An e-mailer writes, "Higher education is the most meritocratic filter we've got to inform decisions about career advancement. Kids who excel at elite colleges are almost all extremely smart and hard working, so what's the problem? These people deserve to make up the ruling class more than anyone else you're going to find."

This statement vastly overestimates the extent to which admissions at elite colleges is a meritocratic process. It's a mindset I encountered a lot during my time on the East Coast, often from people who grew up in homes with two college educated parents and attended high schools where sending students to the Ivy League was a regular occurrence.

I get it. These people worked far harder than their peers in high school, as did I: an academic schedule filled with advanced placement classes, a varsity sport, extracurricular activities like debate or mock trial, countless nights up late finishing an English paper or a calculus problem set, weekend afternoons inside a stuffy room doing SAT practice tests -- after all that, it seems galling to suggest that one's spot at a top tier college wasn't deserved.

Despite my closeness to this culture, however, I'm far enough away to appreciate how misleading it is to imagine that America's high school students enjoy true equality of opportunity, especially given how ultra-competitive it's become to matriculate at an elite school (in other words, even the smallest of advantages can be determinative).

It was less difficult back in 1994, when I started high school in Orange County, California. My parents valued good education enough to pay tuition at Catholic schools from kindergarten through 12th grade. My dad has a degree from a four year state school and a mid-career MBA from Pepperdine. My mom did a couple years in interior design school. They both read to me from a young age, helped me with school work, instilled an academic work ethic, and encouraged my early interest in writing. Put another way, I was tremendously blessed relative to 99.9 percent of people in the planet and the vast majority of my fellow Americans.

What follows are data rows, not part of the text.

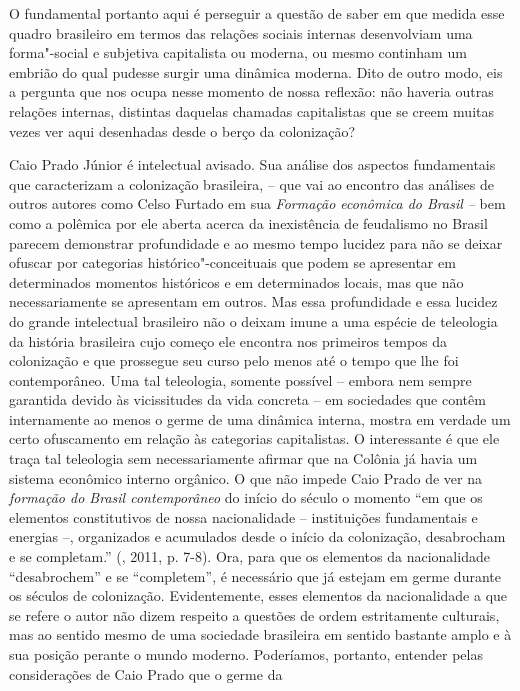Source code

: O fundamental portanto aqui é perseguir a questão de saber em que medida
esse quadro brasileiro em termos das relações sociais internas
desenvolviam uma forma"-social e subjetiva capitalista ou moderna, ou
mesmo continham um embrião do qual pudesse surgir uma dinâmica moderna.
Dito de outro modo, eis a pergunta que nos ocupa nesse momento de nossa
reflexão: não haveria outras relações internas, distintas daquelas
chamadas capitalistas que se creem muitas vezes ver aqui desenhadas
desde o berço da colonização?

Caio Prado Júnior é intelectual avisado. Sua análise dos aspectos
fundamentais que caracterizam a colonização brasileira, -- que vai ao
encontro das análises de outros autores como Celso Furtado em sua
\emph{Formação econômica do Brasil --} bem como a polêmica por ele
aberta acerca da inexistência de feudalismo no Brasil parecem demonstrar
profundidade e ao mesmo tempo lucidez para não se deixar ofuscar por
categorias histórico"-conceituais que podem se apresentar em determinados
momentos históricos e em determinados locais, mas que não
necessariamente se apresentam em outros. Mas essa profundidade e essa
lucidez do grande intelectual brasileiro não o deixam imune a uma
espécie de teleologia da história brasileira cujo começo ele encontra
nos primeiros tempos da colonização e que prossegue seu curso pelo menos
até o tempo que lhe foi contemporâneo. Uma tal teleologia, somente
possível -- embora nem sempre garantida devido às vicissitudes da vida
concreta -- em sociedades que contêm internamente ao menos o germe de
uma dinâmica interna, mostra em verdade um certo ofuscamento em relação
às categorias capitalistas. O interessante é que ele traça tal
teleologia sem necessariamente afirmar que na Colônia já havia um
sistema econômico interno orgânico. O que não impede Caio Prado de ver
na \emph{formação do Brasil contemporâneo} do início do século  o
momento ``em que os elementos constitutivos de nossa nacionalidade --
instituições fundamentais e energias --, organizados e acumulados desde
o início da colonização, desabrocham e se completam.'' (, 2011, p.
7-8). Ora, para que os elementos da nacionalidade ``desabrochem'' e se
``completem'', é necessário que já estejam em germe durante os séculos
de colonização. Evidentemente, esses elementos da nacionalidade a que se
refere o autor não dizem respeito a questões de ordem estritamente
culturais, mas ao sentido mesmo de uma sociedade brasileira em sentido
bastante amplo e à sua posição perante o mundo moderno. Poderíamos,
portanto, entender pelas considerações de Caio Prado que o germe da
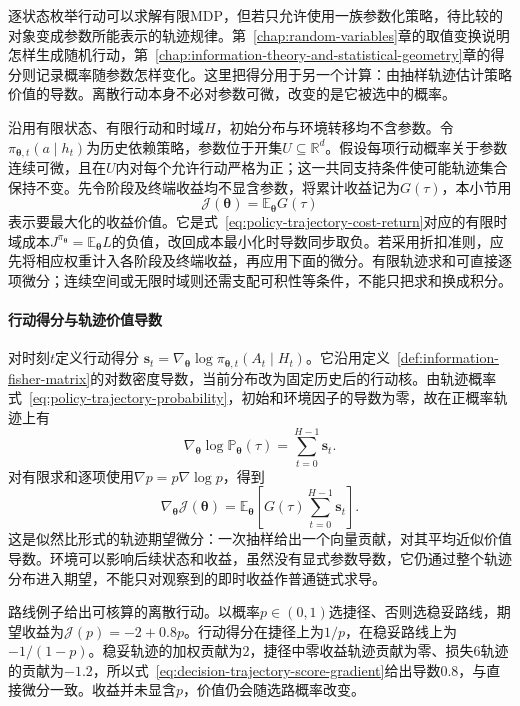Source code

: 逐状态枚举行动可以求解有限MDP，但若只允许使用一族参数化策略，待比较的对象变成参数所能表示的轨迹规律。第~\ref{chap:random-variables}章的取值变换说明怎样生成随机行动，第~\ref{chap:information-theory-and-statistical-geometry}章的得分则记录概率随参数怎样变化。这里把得分用于另一个计算：由抽样轨迹估计策略价值的导数。离散行动本身不必对参数可微，改变的是它被选中的概率。

沿用有限状态、有限行动和时域\(H\)，初始分布与环境转移均不含参数。令\(\pi_{\bm\theta,t}(a\mid h_t)\)为历史依赖策略，参数位于开集\(U\subseteq\mathbb R^d\)。假设每项行动概率关于参数连续可微，且在\(U\)内对每个允许行动严格为正；这一共同支持条件使可能轨迹集合保持不变。先令阶段及终端收益均不显含参数，将累计收益记为\(G(\tau)\)，本小节用
\[
 \mathcal J(\bm\theta)=\mathbb E_{\bm\theta}G(\tau)
\]
表示要最大化的收益价值。它是式~\eqref{eq:policy-trajectory-cost-return}对应的有限时域成本\(J^{\pi_{\bm\theta}}=\mathbb E_{\bm\theta}L\)的负值，改回成本最小化时导数同步取负。若采用折扣准则，应先将相应权重计入各阶段及终端收益，再应用下面的微分。有限轨迹求和可直接逐项微分；连续空间或无限时域则还需支配可积性等条件，不能只把求和换成积分。

\paragraph{行动得分与轨迹价值导数}
对时刻\(t\)定义行动得分
\(\bm s_t=\nabla_{\bm\theta}\log\pi_{\bm\theta,t}(A_t\mid H_t)\)。它沿用定义~\ref{def:information-fisher-matrix}的对数密度导数，当前分布改为固定历史后的行动核。由轨迹概率式~\eqref{eq:policy-trajectory-probability}，初始和环境因子的导数为零，故在正概率轨迹上有
\[
 \nabla_{\bm\theta}\log\mathbb P_{\bm\theta}(\tau)
 =\sum_{t=0}^{H-1}\bm s_t.
\]
对有限求和逐项使用\(\nabla p=p\nabla\log p\)，得到
\begin{equation}
 \nabla_{\bm\theta}\mathcal J(\bm\theta)
 =\mathbb E_{\bm\theta}
 \left[G(\tau)\sum_{t=0}^{H-1}\bm s_t\right].
 \label{eq:decision-trajectory-score-gradient}
\end{equation}
这是似然比形式的轨迹期望微分：一次抽样给出一个向量贡献，对其平均近似价值导数。环境可以影响后续状态和收益，虽然没有显式参数导数，它仍通过整个轨迹分布进入期望，不能只对观察到的即时收益作普通链式求导。

路线例子给出可核算的离散行动。以概率\(p\in(0,1)\)选捷径、否则选稳妥路线，期望收益为\(\mathcal J(p)=-2+0.8p\)。行动得分在捷径上为\(1/p\)，在稳妥路线上为\(-1/(1-p)\)。稳妥轨迹的加权贡献为\(2\)，捷径中零收益轨迹贡献为零、损失\(6\)轨迹的贡献为\(-1.2\)，所以式~\eqref{eq:decision-trajectory-score-gradient}给出导数\(0.8\)，与直接微分一致。收益并未显含\(p\)，价值仍会随选路概率改变。

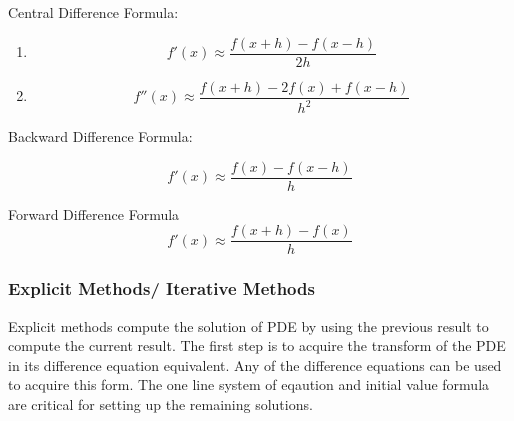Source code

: Central Difference Formula:
\begin{enumerate}
\item \[f'(x) \approx \frac{f(x+h) - f(x-h)}{2h} \]
\item \[f''(x) \approx \frac {f(x+h) -2f(x)+ f(x-h)}{h^2}\]
\end{enumerate}

Backward Difference Formula: 

\[f'(x) \approx \frac{f(x) - f(x-h)}{h} \]

Forward Difference Formula
\[f'(x) \approx \frac{f(x+h) - f(x)}{h} \]


\subsubsection {Explicit Methods/ Iterative Methods}
Explicit methods compute the solution of PDE by using the previous result to compute the current result.  The first step is to  %
acquire %
the transform of the PDE %
in  its difference equation equivalent.   Any of the difference equations can be used to acquire this form.  %
The one line system of eqaution and initial value formula are critical for setting up the remaining solutions. %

In hindsight, however, there is all sorts of knowledge that I lacked compared to many of the people I've met who grew up in a household with Ivy League educated parents, or attended a fancy East Coast prep school, or had a parent who worked in academia, or a network of close family friends spanning the elite of every profession. It never occurred to me that I should study for the PSAT because it affected who would get National Merit Scholarships, or that an aspiring writer would do well to consider Princeton in order to study under John McPhee, or Harvard or Yale because they're feeder schools for prestigious publications. I took the SAT once without any prep classes, applied only to schools in California, never knew about a lot of the fellowships some folks applied for upon graduating from college, and felt all the while that I was relatively well-informed.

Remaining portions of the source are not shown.